Le Maroc a certes cessé d’expulser les migrants en situation irrégulière - à l’exception, hier de 15 Syriens - mais les rafles continuent dans le nord. Depuis décembre, les migrants subsahariens supposés en situation irrégulière sont arrêtés dans le nord près de Ceuta et Melilla pour les empêcher de rejoindre irrégulièrement les enclaves espagnoles. Ils sont ensuite transportés en bus vers Rabat et Casablanca «par dizaines puis par centaines», estiment un groupement d’associations de migrants et d’aide aux migrants, dans un communiqué commun publié aujourd’hui, mardi 25 mars. Depuis 4 mois, les associations accueillent et aident dans la mesure de leur capacité ces hommes et ces femmes, souvent blessés par les forces auxiliaires marocaines ou la Guardia civil espagnole selon leurs témoignages.
Submergée, Caritas a fermé hier les portes de son centre d’accueil à Takadoum. «Jeudi dernier nous étions encore en discussions avec les autorités, mais elles n’ont débouché sur rien», explique Hicham Rachidi. Les associations appellent dont publiquement le gouvernement à cesser toute forme de violence et à venir en aide lui-même aux migrants déplacés face ce qu’elles nomment une «crise humanitaire, survenue en pleine capitale».
Caritas menace de ne pas rouvrir son centre d'accueil
Caritas, association catholique, traditionnellement très discrète, était l’unique association à offrir un centre d’accueil pour les migrants sur l’axe Casablanca-Rabat.
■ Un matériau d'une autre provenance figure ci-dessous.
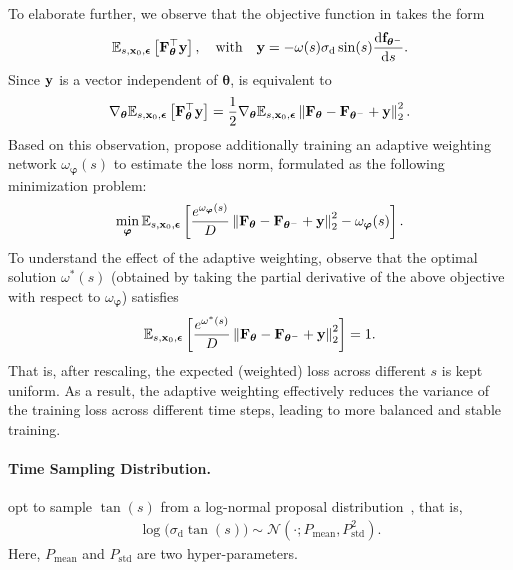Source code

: To elaborate further, we observe that the objective function in  takes the form 
\[
\mathbb{E}_{s, \rvx_0, \bm{\epsilon}} \left[\rmF_{\bm{\theta}}^\top \rvy \right],\quad\text{with}\quad \rvy=-\omega(s) \sigma_{\mathrm{d}} \sin(s)\frac{\diff \rvf_{\bm{\theta}^-}}{\diff s}.
\]
Since $\rvy$ is a vector independent of $\bm{\theta}$,  is equivalent to
\begin{align*}
    \nabla_{\bm{\theta}} \mathbb{E}_{s, \rvx_0, \bm{\epsilon}} \left[\rmF_{\bm{\theta}}^\top \rvy \right]
    = \frac{1}{2} \nabla_{\bm{\theta}} \mathbb{E}_{s, \rvx_0, \bm{\epsilon}} \left\| \rmF_{\bm{\theta}} - \rmF_{\bm{\theta}^-} + \rvy \right\|_2^2.
\end{align*}
Based on this observation, \citet{lu2024simplifying} propose additionally training an adaptive weighting network $\omega_{\bm{\varphi}}(s)$ to estimate the loss norm, formulated as the following minimization problem:
\begin{align*}
    \min_{\bm{\varphi}} \mathbb{E}_{s, \rvx_0, \bm{\epsilon}} \left[ \frac{e^{\omega_{\bm{\varphi}}(s)}}{D} \left\| \rmF_{\bm{\theta}} - \rmF_{\bm{\theta}^-} + \rvy \right\|_2^2 - \omega_{\bm{\varphi}}(s) \right].
\end{align*}
To understand the effect of the adaptive weighting, observe that the optimal solution $\omega^*(s)$ (obtained by taking the partial derivative of the above objective with respect to $\omega_{\bm{\varphi}}$) satisfies
\begin{align}\label{eq:effect-adaptive-wgt}
    \mathbb{E}_{s, \rvx_0, \bm{\epsilon}} \left[ \frac{e^{\omega^*(s)}}{D} \left\| \rmF_{\bm{\theta}} - \rmF_{\bm{\theta}^-} + \rvy \right\|_2^2 \right] = 1.
\end{align}
That is, after rescaling, the expected (weighted) loss across different $s$ is kept uniform. As a result, the adaptive weighting effectively reduces the variance of the training loss across different time steps, leading to more balanced and stable training.

\paragraph{Time Sampling Distribution.} \citet{lu2024simplifying} opt to sample $\tan(s)$ from a log-normal proposal distribution~\citep{karras2022elucidating}, that is,
\begin{align}\label{eq:s-dist}
    \log\big(\sigma_{\mathrm{d}} \tan(s)\big) \sim \mathcal{N}(\cdot;P_{\text{mean}}, P_{\text{std}}^2).
\end{align}
Here, $P_{\text{mean}}$ and $P_{\text{std}}$ are two hyper-parameters.


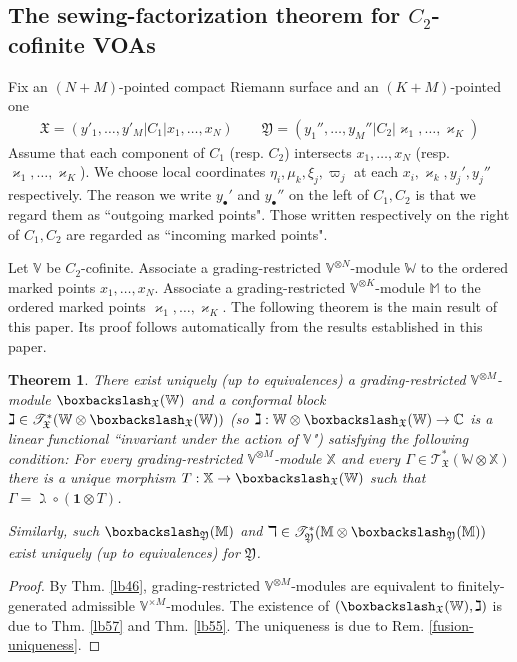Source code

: \documentclass[11pt,b5paper,notitlepage]{article}
\theoremstyle{definition}
\theoremstyle{plain}
\newtheorem{thm}[df]{Theorem}
\newcommand{\fk}{\mathfrak}
\newcommand{\idt}{\mathbf{1}}
\newcommand{\scr}{\mathscr}
\newcommand{\blt}{\bullet}
\newcommand{\Vbb}{\mathbb V}
\newcommand{\Xbb}{\mathbb X}
\newcommand{\Wbb}{\mathbb W}
\newcommand{\Mbb}{\mathbb M}
\newcommand{\Cbb}{\mathbb C}
\newcommand{\<}{\left\langle}
\renewcommand{\>}{\right\rangle}
\newcommand{\fx}{\mathfrak{X}}
\newcommand{\bbs}{\boxbackslash}
\numberwithin{equation}{section}
\begin{document}
\subsection{The sewing-factorization theorem for $C_2$-cofinite VOAs}\label{lb83}



Fix an $(N+M)$-pointed compact Riemann surface and an $(K+M)$-pointed one
\begin{gather} \label{eq166}
\fx=(y'_1,\dots,y'_M|C_1|x_1,\dots,x_N)\qquad \fk Y=(y_1'',\dots,y_M''|C_2|\varkappa_1,\dots,\varkappa_K)
\end{gather}
Assume that each component of $C_1$ (resp. $C_2$) intersects $x_1,\dots,x_N$ (resp. $\varkappa_1,\dots,\varkappa_K$). We choose local coordinates $\eta_i,\mu_k,\xi_j,\varpi_j$ at each $x_i,\varkappa_k,y_j',y_j''$ respectively. The reason we write $y_\blt'$ and $y_\blt''$ on the left of $C_1,C_2$ is that we regard them as ``outgoing marked points". Those written respectively on the right of $C_1,C_2$ are regarded as ``incoming marked points". 


Let $\Vbb$ be $C_2$-cofinite. Associate a grading-restricted $\Vbb^{\otimes N}$-module $\Wbb$ to the ordered marked points $x_1,\dots,x_N$. Associate a grading-restricted $\Vbb^{\otimes K}$-module $\Mbb$ to the ordered marked points $\varkappa_1,\dots,\varkappa_K$. The following theorem is the main result of this paper. Its proof follows automatically from the results established in this paper.


\begin{thm} \label{lb80}
There exist uniquely (up to equivalences) a grading-restricted $\Vbb^{\otimes M}$-module $\bbs_{\fx}(\Wbb)$ and a conformal block $\gimel\in\scr T_{\fx}^*(\Wbb\otimes \bbs_{\fx}(\Wbb))$ (so $\gimel:\Wbb\otimes\bbs_{\fx}(\Wbb)\rightarrow\Cbb$ is a linear functional ``invariant under the action of $\Vbb$") satisfying the following condition: For every grading-restricted $\Vbb^{\otimes M}$-module $\Xbb$ and every $\Gamma\in\scr T_{\fx}^*(\Wbb\otimes\Xbb)$ there is a unique morphism $T:\Xbb\rightarrow\bbs_\fx(\Wbb)$ such that $\Gamma=\gimel\circ(\idt\otimes T)$.

Similarly, such $\bbs_{\fk Y}(\Mbb)$ and $\daleth\in\scr T_{\fk Y}^*(\Mbb\otimes\bbs_{\fk Y}(\Mbb))$ exist uniquely (up to equivalences) for $\fk Y$.
\end{thm}
\begin{proof}
By Thm. \ref{lb46}, grading-restricted $\Vbb^{\otimes M}$-modules are equivalent to finitely-generated admissible $\Vbb^{\times M}$-modules. The existence of $(\bbs_\fx(\Wbb),\gimel)$ is due to Thm. \ref{lb57} and Thm. \ref{lb55}. The uniqueness is due to Rem. \ref{fusion-uniqueness}.
\end{proof}
\end{document}
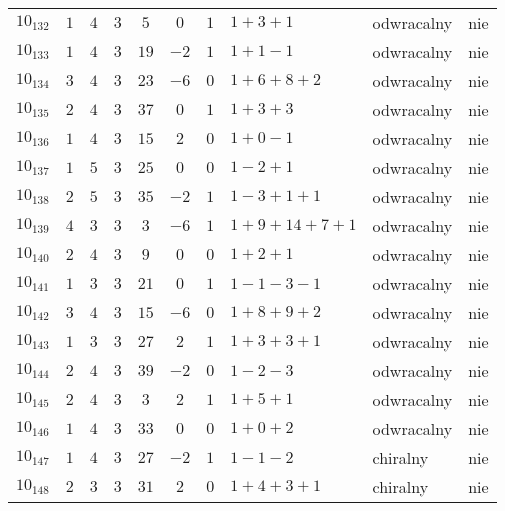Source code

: \begin{longtable}{lccccccllc}
$10_{132}$  &  $1$     &  $4$  &  $3$      &  $5$    &  $0$   &  $1$  &  $1+3+1$        &  odwracalny  &  nie  \\
$10_{133}$  &  $1$     &  $4$  &  $3$      &  $19$   &  $-2$  &  $1$  &  $1+1-1$        &  odwracalny  &  nie  \\
$10_{134}$  &  $3$     &  $4$  &  $3$      &  $23$   &  $-6$  &  $0$  &  $1+6+8+2$      &  odwracalny  &  nie  \\
$10_{135}$  &  $2$     &  $4$  &  $3$      &  $37$   &  $0$   &  $1$  &  $1+3+3$        &  odwracalny  &  nie  \\
$10_{136}$  &  $1$     &  $4$  &  $3$      &  $15$   &  $2$   &  $0$  &  $1+0-1$        &  odwracalny  &  nie  \\
$10_{137}$  &  $1$     &  $5$  &  $3$      &  $25$   &  $0$   &  $0$  &  $1-2+1$        &  odwracalny  &  nie  \\
$10_{138}$  &  $2$     &  $5$  &  $3$      &  $35$   &  $-2$  &  $1$  &  $1-3+1+1$      &  odwracalny  &  nie  \\
$10_{139}$  &  $4$     &  $3$  &  $3$      &  $3$    &  $-6$  &  $1$  &  $1+9+14+7+1$   &  odwracalny  &  nie  \\
$10_{140}$  &  $2$     &  $4$  &  $3$      &  $9$    &  $0$   &  $0$  &  $1+2+1$        &  odwracalny  &  nie  \\
$10_{141}$  &  $1$     &  $3$  &  $3$      &  $21$   &  $0$   &  $1$  &  $1-1-3-1$      &  odwracalny  &  nie  \\
$10_{142}$  &  $3$     &  $4$  &  $3$      &  $15$   &  $-6$  &  $0$  &  $1+8+9+2$      &  odwracalny  &  nie  \\
$10_{143}$  &  $1$     &  $3$  &  $3$      &  $27$   &  $2$   &  $1$  &  $1+3+3+1$      &  odwracalny  &  nie  \\
$10_{144}$  &  $2$     &  $4$  &  $3$      &  $39$   &  $-2$  &  $0$  &  $1-2-3$        &  odwracalny  &  nie  \\
$10_{145}$  &  $2$     &  $4$  &  $3$      &  $3$    &  $2$   &  $1$  &  $1+5+1$        &  odwracalny  &  nie  \\
$10_{146}$  &  $1$     &  $4$  &  $3$      &  $33$   &  $0$   &  $0$  &  $1+0+2$        &  odwracalny  &  nie  \\
$10_{147}$  &  $1$     &  $4$  &  $3$      &  $27$   &  $-2$  &  $1$  &  $1-1-2$        &  chiralny    &  nie  \\
$10_{148}$  &  $2$     &  $3$  &  $3$      &  $31$   &  $2$   &  $0$  &  $1+4+3+1$      &  chiralny    &  nie  \\

\end{longtable}
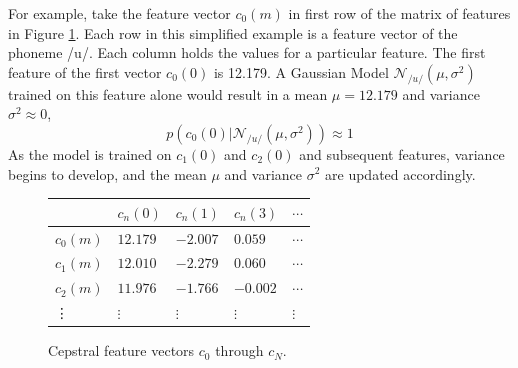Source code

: \DIFdelbegin {}\DIFdelend %
For example, take the feature vector $c_0(m)$ in first row of the matrix of features in Figure \ref{fig:feat-vectors}.  Each row in this simplified example is a feature vector of the phoneme /u/.  Each column holds the values for a particular feature.  The first feature of the first vector $c_0(0)$ is 12.179.  A Gaussian Model $\mathcal{N}_{/u/}(\mu,\sigma^2)$ trained on this feature alone would result in a mean $\mu=12.179$ and variance $\sigma^2\approx 0$, \DIFdelbegin {}\DIFdelend \DIFaddbegin {}\DIFaddend \begin{equation} p(c_0(0)|\mathcal{N}_{/u/}(\mu,\sigma^2))\approx 1 \end{equation} As the model is trained on $c_1(0)$ and $c_2(0)$ and subsequent features, variance begins to develop, and the mean $\mu$ and variance $\sigma^2$ are updated accordingly.
%
\DIFdelbegin %
\DIFdelend \DIFaddbegin \begin{figure}[H]
\DIFaddendFL \begin{center}
\begin{tabular}{|p{1.5cm}|p{1.5cm}|p{1.5cm}|p{1.5cm}|p{1cm}} \hline
    & $c_n(0)$ & $c_n(1)$ & $c_n(3)$ & $\cdots$ \\ \hline
$c_0(m)$ & $12.179$ & $-2.007$ & $0.059$ & $\cdots$ \\ \hline
$c_1(m)$ & $12.010$ & $-2.279$ & $0.060$ & $\cdots$ \\ \hline
$c_2(m)$ & $11.976$ & $-1.766$ & $-0.002$ & $\cdots$ \\ \hline
\vdots & $\vdots$ & $\vdots$ & $\vdots$ & $\vdots$ \\ 
\end{tabular}
\end{center}
\caption{Cepstral feature vectors $c_0$ through $c_N$.}\label{fig:feat-vectors}
\end{figure}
Il n’y en a plus. «Clairement, nous ne rouvrirons pas les portes de ce centre tant que les déplacements forcés et les violences n’auront pas cessé», indique Chloé Faouzi, coordinatrice du projet «Promotion du respect des droits des migrants subsahariens au Maroc», auprès de Caritas Maroc. L’association était totalement submergée.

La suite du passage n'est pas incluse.